The omission of the epochal Mughal era (1526-1857) and references to the importance Mahatma Gandhi attached to Hindu-Muslim unity as also his assassination by a Hindu/RSS fanatic in 1948, in the model class XII history textbook written and commissioned by the National Council for Educational Research & Training (NCERT) — an autonomous subsidiary of the Union education ministry — has sparked nationwide outrage. Over 250 respected historians have written to the Union education ministry protesting acts of omission and commission in this model NCERT approved history textbook which is likely to be approved by a large number of state governments and prescribed for CBSE-affiliated and state schools countrywide.
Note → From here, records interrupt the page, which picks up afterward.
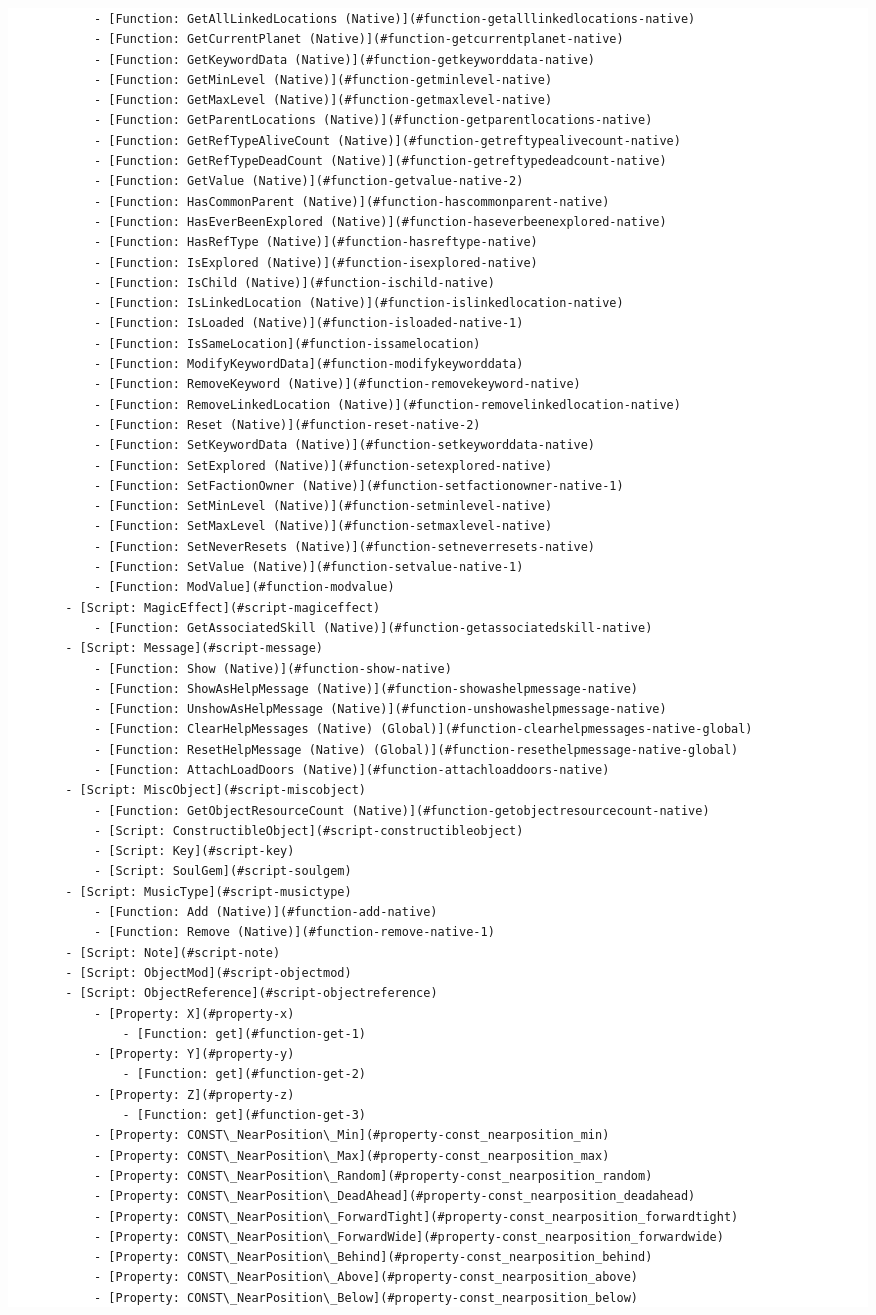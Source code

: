                 - [Function: GetAllLinkedLocations (Native)](#function-getalllinkedlocations-native)
                - [Function: GetCurrentPlanet (Native)](#function-getcurrentplanet-native)
                - [Function: GetKeywordData (Native)](#function-getkeyworddata-native)
                - [Function: GetMinLevel (Native)](#function-getminlevel-native)
                - [Function: GetMaxLevel (Native)](#function-getmaxlevel-native)
                - [Function: GetParentLocations (Native)](#function-getparentlocations-native)
                - [Function: GetRefTypeAliveCount (Native)](#function-getreftypealivecount-native)
                - [Function: GetRefTypeDeadCount (Native)](#function-getreftypedeadcount-native)
                - [Function: GetValue (Native)](#function-getvalue-native-2)
                - [Function: HasCommonParent (Native)](#function-hascommonparent-native)
                - [Function: HasEverBeenExplored (Native)](#function-haseverbeenexplored-native)
                - [Function: HasRefType (Native)](#function-hasreftype-native)
                - [Function: IsExplored (Native)](#function-isexplored-native)
                - [Function: IsChild (Native)](#function-ischild-native)
                - [Function: IsLinkedLocation (Native)](#function-islinkedlocation-native)
                - [Function: IsLoaded (Native)](#function-isloaded-native-1)
                - [Function: IsSameLocation](#function-issamelocation)
                - [Function: ModifyKeywordData](#function-modifykeyworddata)
                - [Function: RemoveKeyword (Native)](#function-removekeyword-native)
                - [Function: RemoveLinkedLocation (Native)](#function-removelinkedlocation-native)
                - [Function: Reset (Native)](#function-reset-native-2)
                - [Function: SetKeywordData (Native)](#function-setkeyworddata-native)
                - [Function: SetExplored (Native)](#function-setexplored-native)
                - [Function: SetFactionOwner (Native)](#function-setfactionowner-native-1)
                - [Function: SetMinLevel (Native)](#function-setminlevel-native)
                - [Function: SetMaxLevel (Native)](#function-setmaxlevel-native)
                - [Function: SetNeverResets (Native)](#function-setneverresets-native)
                - [Function: SetValue (Native)](#function-setvalue-native-1)
                - [Function: ModValue](#function-modvalue)
            - [Script: MagicEffect](#script-magiceffect)
                - [Function: GetAssociatedSkill (Native)](#function-getassociatedskill-native)
            - [Script: Message](#script-message)
                - [Function: Show (Native)](#function-show-native)
                - [Function: ShowAsHelpMessage (Native)](#function-showashelpmessage-native)
                - [Function: UnshowAsHelpMessage (Native)](#function-unshowashelpmessage-native)
                - [Function: ClearHelpMessages (Native) (Global)](#function-clearhelpmessages-native-global)
                - [Function: ResetHelpMessage (Native) (Global)](#function-resethelpmessage-native-global)
                - [Function: AttachLoadDoors (Native)](#function-attachloaddoors-native)
            - [Script: MiscObject](#script-miscobject)
                - [Function: GetObjectResourceCount (Native)](#function-getobjectresourcecount-native)
                - [Script: ConstructibleObject](#script-constructibleobject)
                - [Script: Key](#script-key)
                - [Script: SoulGem](#script-soulgem)
            - [Script: MusicType](#script-musictype)
                - [Function: Add (Native)](#function-add-native)
                - [Function: Remove (Native)](#function-remove-native-1)
            - [Script: Note](#script-note)
            - [Script: ObjectMod](#script-objectmod)
            - [Script: ObjectReference](#script-objectreference)
                - [Property: X](#property-x)
                    - [Function: get](#function-get-1)
                - [Property: Y](#property-y)
                    - [Function: get](#function-get-2)
                - [Property: Z](#property-z)
                    - [Function: get](#function-get-3)
                - [Property: CONST\_NearPosition\_Min](#property-const_nearposition_min)
                - [Property: CONST\_NearPosition\_Max](#property-const_nearposition_max)
                - [Property: CONST\_NearPosition\_Random](#property-const_nearposition_random)
                - [Property: CONST\_NearPosition\_DeadAhead](#property-const_nearposition_deadahead)
                - [Property: CONST\_NearPosition\_ForwardTight](#property-const_nearposition_forwardtight)
                - [Property: CONST\_NearPosition\_ForwardWide](#property-const_nearposition_forwardwide)
                - [Property: CONST\_NearPosition\_Behind](#property-const_nearposition_behind)
                - [Property: CONST\_NearPosition\_Above](#property-const_nearposition_above)
                - [Property: CONST\_NearPosition\_Below](#property-const_nearposition_below)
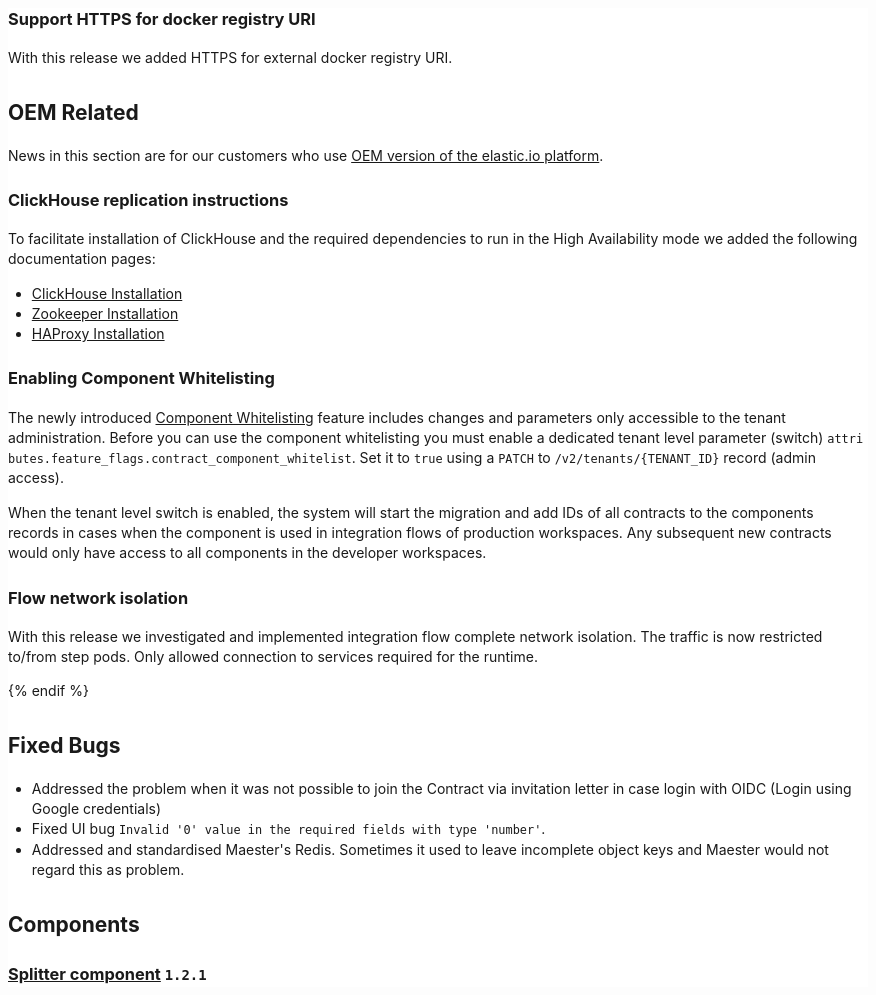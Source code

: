 
### Support HTTPS for docker registry URI

With this release we added HTTPS for external docker registry URI.

## OEM Related

News in this section are for our customers who use
[OEM version of the elastic.io platform](https://www.elastic.io/saas-embedded-integration/).

### ClickHouse replication instructions

To facilitate installation of ClickHouse and the required dependencies to run in
the High Availability mode we added the following documentation pages:

*   [ClickHouse Installation](https://on-prem.elastic.io/installation/clickhouse-installation)
*   [Zookeeper Installation](https://on-prem.elastic.io/installation/zookeeper-installation)
*   [HAProxy Installation](https://on-prem.elastic.io/installation/haproxy-installation)

### Enabling Component Whitelisting

The newly introduced [Component Whitelisting](#component-whitelisting) feature
includes changes and parameters only accessible to the tenant administration. Before
you can use the component whitelisting you must enable a dedicated tenant level
parameter (switch) `attributes.feature_flags.contract_component_whitelist`. Set
it to `true` using a `PATCH` to `/v2/tenants/{TENANT_ID}` record (admin access).

When the tenant level switch is enabled, the system will start the migration and
add IDs of all contracts to the components records in cases when the component is
used in integration flows of production workspaces. Any subsequent new contracts
would only have access to all components in the developer workspaces.

### Flow network isolation

With this release we investigated and implemented integration flow complete network
isolation. The traffic is now restricted to/from step pods. Only allowed connection
to services required for the runtime.

{% endif %}

## Fixed Bugs

*   Addressed the problem when it was not possible to join the Contract via invitation letter in case login with OIDC (Login using Google credentials)
*   Fixed UI bug `Invalid '0' value in the required fields with type 'number'`.
*   Addressed and standardised Maester's Redis. Sometimes it used to leave incomplete object keys and Maester would not regard this as problem.

## Components

### [Splitter component](/components/splitter/) `1.2.1`
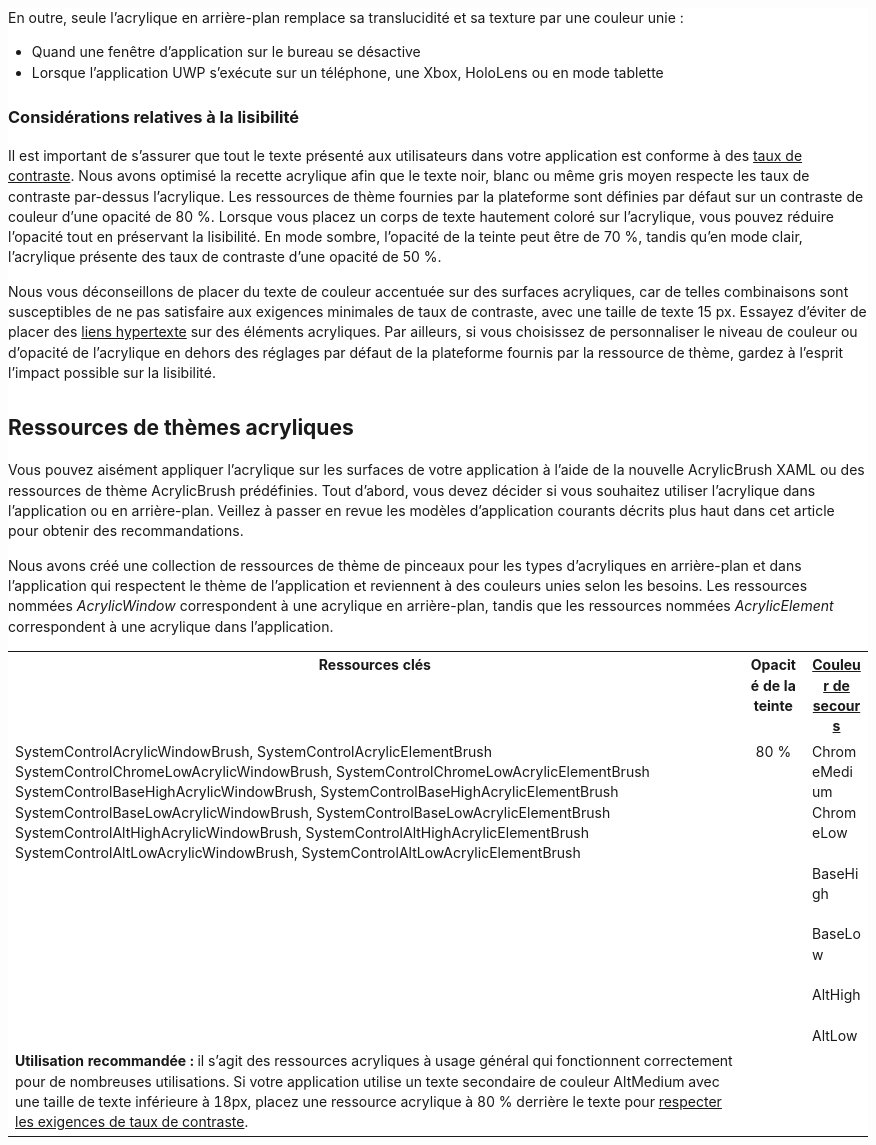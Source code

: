 En outre, seule l’acrylique en arrière-plan remplace sa translucidité et sa texture par une couleur unie :
 - Quand une fenêtre d’application sur le bureau se désactive
 - Lorsque l’application UWP s’exécute sur un téléphone, une Xbox, HoloLens ou en mode tablette

### <a name="legibility-considerations"></a>Considérations relatives à la lisibilité
Il est important de s’assurer que tout le texte présenté aux utilisateurs dans votre application est conforme à des [taux de contraste](../accessibility/accessible-text-requirements.md). Nous avons optimisé la recette acrylique afin que le texte noir, blanc ou même gris moyen respecte les taux de contraste par-dessus l’acrylique. Les ressources de thème fournies par la plateforme sont définies par défaut sur un contraste de couleur d’une opacité de 80 %. Lorsque vous placez un corps de texte hautement coloré sur l’acrylique, vous pouvez réduire l’opacité tout en préservant la lisibilité. En mode sombre, l’opacité de la teinte peut être de 70 %, tandis qu’en mode clair, l’acrylique présente des taux de contraste d’une opacité de 50 %.

Nous vous déconseillons de placer du texte de couleur accentuée sur des surfaces acryliques, car de telles combinaisons sont susceptibles de ne pas satisfaire aux exigences minimales de taux de contraste, avec une taille de texte 15 px. Essayez d’éviter de placer des [liens hypertexte](../controls-and-patterns/hyperlinks.md) sur des éléments acryliques. Par ailleurs, si vous choisissez de personnaliser le niveau de couleur ou d’opacité de l’acrylique en dehors des réglages par défaut de la plateforme fournis par la ressource de thème, gardez à l’esprit l’impact possible sur la lisibilité.

## <a name="acrylic-theme-resources"></a>Ressources de thèmes acryliques
Vous pouvez aisément appliquer l’acrylique sur les surfaces de votre application à l’aide de la nouvelle AcrylicBrush XAML ou des ressources de thème AcrylicBrush prédéfinies. Tout d’abord, vous devez décider si vous souhaitez utiliser l’acrylique dans l’application ou en arrière-plan. Veillez à passer en revue les modèles d’application courants décrits plus haut dans cet article pour obtenir des recommandations.

Nous avons créé une collection de ressources de thème de pinceaux pour les types d’acryliques en arrière-plan et dans l’application qui respectent le thème de l’application et reviennent à des couleurs unies selon les besoins. Les ressources nommées *AcrylicWindow* correspondent à une acrylique en arrière-plan, tandis que les ressources nommées *AcrylicElement* correspondent à une acrylique dans l’application.

<table>
    <tr>
        <th align="center">Ressources clés</th>
        <th align="center">Opacité de la teinte</th>
        <th align="center"><a href="color.md">Couleur de secours</a> </th>
    </tr>
    <tr>
        <td> SystemControlAcrylicWindowBrush, SystemControlAcrylicElementBrush <br/> SystemControlChromeLowAcrylicWindowBrush, SystemControlChromeLowAcrylicElementBrush <br/> SystemControlBaseHighAcrylicWindowBrush, SystemControlBaseHighAcrylicElementBrush <br/> SystemControlBaseLowAcrylicWindowBrush, SystemControlBaseLowAcrylicElementBrush <br/> SystemControlAltHighAcrylicWindowBrush, SystemControlAltHighAcrylicElementBrush <br/> SystemControlAltLowAcrylicWindowBrush, SystemControlAltLowAcrylicElementBrush </td>
        <td align="center"> 80 % </td>
        <td> ChromeMedium <br/> ChromeLow <br/><br/> BaseHigh <br/><br/> BaseLow <br/><br/> AltHigh <br/><br/> AltLow </td>
    </tr>
    </tr>
        <td> <b>Utilisation recommandée :</b> il s’agit des ressources acryliques à usage général qui fonctionnent correctement pour de nombreuses utilisations. Si votre application utilise un texte secondaire de couleur AltMedium avec une taille de texte inférieure à 18px, placez une ressource acrylique à 80 % derrière le texte pour <a href="../accessibility/accessible-text-requirements.md">respecter les exigences de taux de contraste</a>. </td>
    </tr>
    <tr>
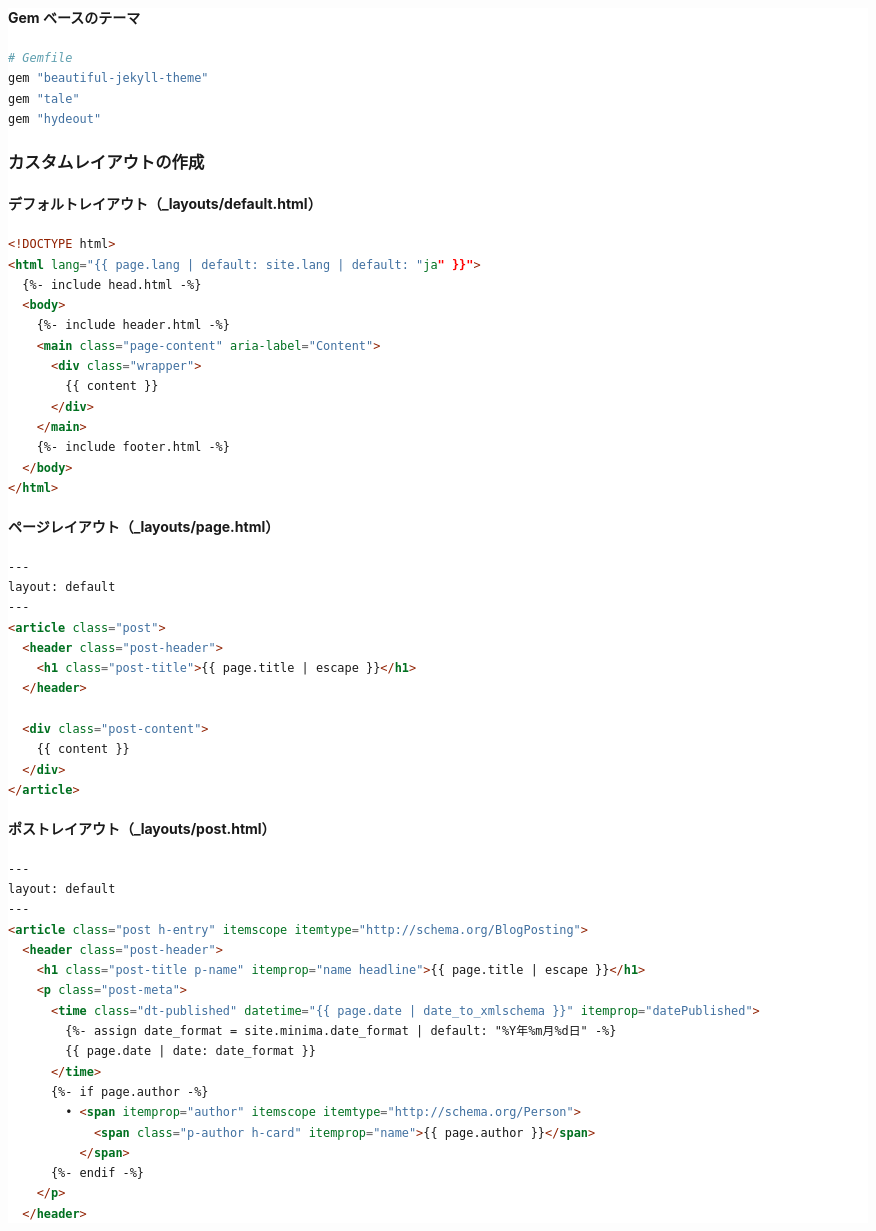 #### Gem ベースのテーマ
```ruby
# Gemfile
gem "beautiful-jekyll-theme"
gem "tale"
gem "hydeout"
```

### カスタムレイアウトの作成

#### デフォルトレイアウト（_layouts/default.html）
```html
<!DOCTYPE html>
<html lang="{{ page.lang | default: site.lang | default: "ja" }}">
  {%- include head.html -%}
  <body>
    {%- include header.html -%}
    <main class="page-content" aria-label="Content">
      <div class="wrapper">
        {{ content }}
      </div>
    </main>
    {%- include footer.html -%}
  </body>
</html>
```

#### ページレイアウト（_layouts/page.html）
```html
---
layout: default
---
<article class="post">
  <header class="post-header">
    <h1 class="post-title">{{ page.title | escape }}</h1>
  </header>

  <div class="post-content">
    {{ content }}
  </div>
</article>
```

#### ポストレイアウト（_layouts/post.html）
```html
---
layout: default
---
<article class="post h-entry" itemscope itemtype="http://schema.org/BlogPosting">
  <header class="post-header">
    <h1 class="post-title p-name" itemprop="name headline">{{ page.title | escape }}</h1>
    <p class="post-meta">
      <time class="dt-published" datetime="{{ page.date | date_to_xmlschema }}" itemprop="datePublished">
        {%- assign date_format = site.minima.date_format | default: "%Y年%m月%d日" -%}
        {{ page.date | date: date_format }}
      </time>
      {%- if page.author -%}
        • <span itemprop="author" itemscope itemtype="http://schema.org/Person">
            <span class="p-author h-card" itemprop="name">{{ page.author }}</span>
          </span>
      {%- endif -%}
    </p>
  </header>
```
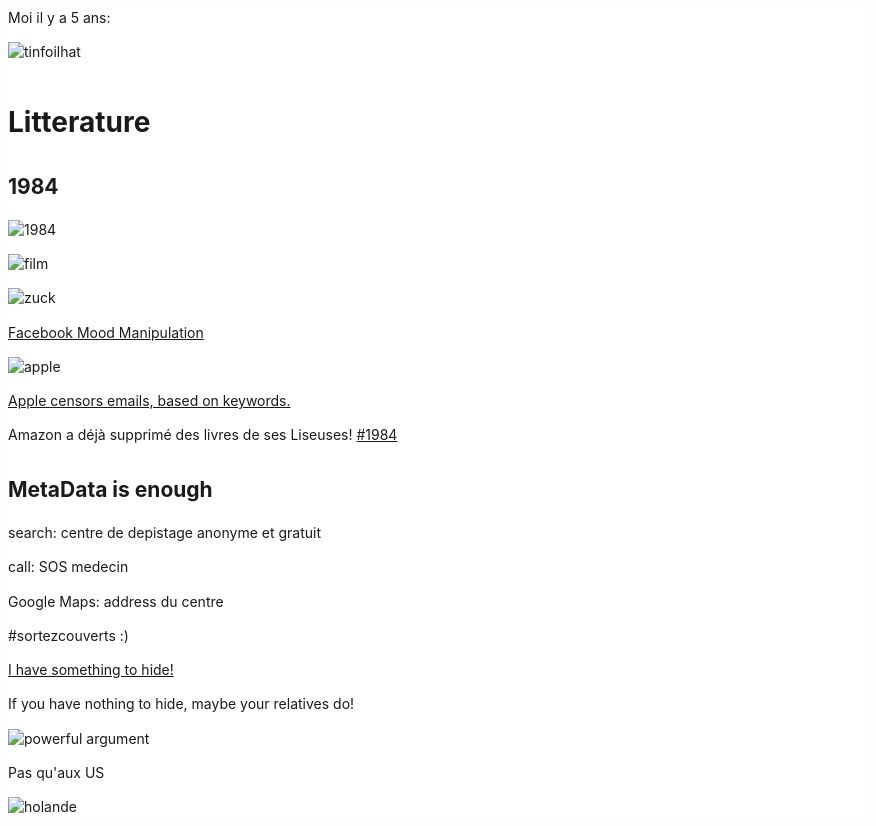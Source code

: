 
Moi il y a 5 ans:

![tinfoilhat](https://upload.wikimedia.org/wikipedia/commons/8/85/ManWearingTinFoilHat.jpg)


# Litterature


## 1984

![1984](https://de027.k12.sd.us/Pictures/1984-Big-Brother-Poster.jpg)


![film](https://jalfocea.files.wordpress.com/2013/07/big-brother-1984.jpg)


![zuck](http://www.bfmtv.com/i/0/0/4b7/38c2a41406463d534289a9420e754.jpg)


[Facebook Mood Manipulation](http://www.huffingtonpost.com/2014/07/01/facebook-mood-study-government_n_5550555.html)


![apple](http://everystevejobsvideo.com/wp-content/uploads/2013/02/Apple-1984-Big-Brother.jpg)


[Apple censors emails, based on keywords.](http://arstechnica.com/apple/2013/02/icloud-e-mail-censorship-thanks-to-overzealous-spam-filtering/)


Amazon a déjà supprimé des livres de ses Liseuses! [#1984](https://fr.wikipedia.org/wiki/Amazon_Kindle#L.27Affaire_1984)


## MetaData is enough

search: centre de depistage anonyme et gratuit

call: SOS medecin

Google Maps: address du centre

\#sortezcouverts :)


[I have something to hide!](https://ihavesomethingtohi.de/)


If you have nothing to hide, maybe your relatives do!


![powerful argument](https://microblog.pierre-o.fr/file/e9949ee4eb62cdbdcf458188e5863ed9/snowden.jpg)


Pas qu'aux US

![holande](https://olivierdemeulenaere.files.wordpress.com/2015/04/projet-de-loi-renseignement.jpg)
NCERT spokespersons have justified the deletions on grounds that because of learning loss during the 82-week pandemic shutdown of schools countrywide, it had become necessary to lighten the curriculum load of students. However, the protestors including academics highlight that the deletions from history texts are conveniently customised to suit the electoral campaign messaging and anti-Muslim prejudice of the BJP which is ruling at the Centre and in several states.

In support of their contention, they point out that the new class XII textbook fails to mention that Mahatma Gandhi was assassinated by Nathu Ram Godse, who was a member of the RSS (Rashtriya Swayamsevak Sangh), the ideological mentor organisation of the BJP. Nor does it mention that Gandhiji died in the cause of Hindu-Muslim unity.

The incumbent chairman of NCERT is Dr. Dinesh Prasad Sakhlani, hitherto professor of ancient history at HNB Garhwal University, Uttarakhand. He and other board members of NCERT underscore the BJP government’s proclivity to appoint relatively obscure academics with greater interest in the pre-Delhi Sultanate and Mughal periods to high positions in academia.

Be that as it may, protest of the 250 academics about omission of 300 years of Mughal rule over India from the history texts of school-leaving class XII students can hardly be brushed aside. It’s pertinent to note that the 28,560 schools affiliated with the Central Board of School Education (CBSE) — the country’s largest national exams board which includes schools top-ranked by EducationWorld — are obliged to teach these fractured, distorted histories to their school-leaving students. With no knowledge of Mughal rule, how will they explain the Taj Mahal, Qutb Minar, Red Fort and other grand monuments of Mughal India to their children? Or the presence of 215 million Muslims in India? Or indeed the music, cuisine and sartorial fashions of the country?

Crass American tycoon Henry Ford famously opined that “history is bunk”. On the contrary, it is perhaps the most important subject of all. It tells us who we were, how we got here and why we are who we are. That’s vitally important knowledge.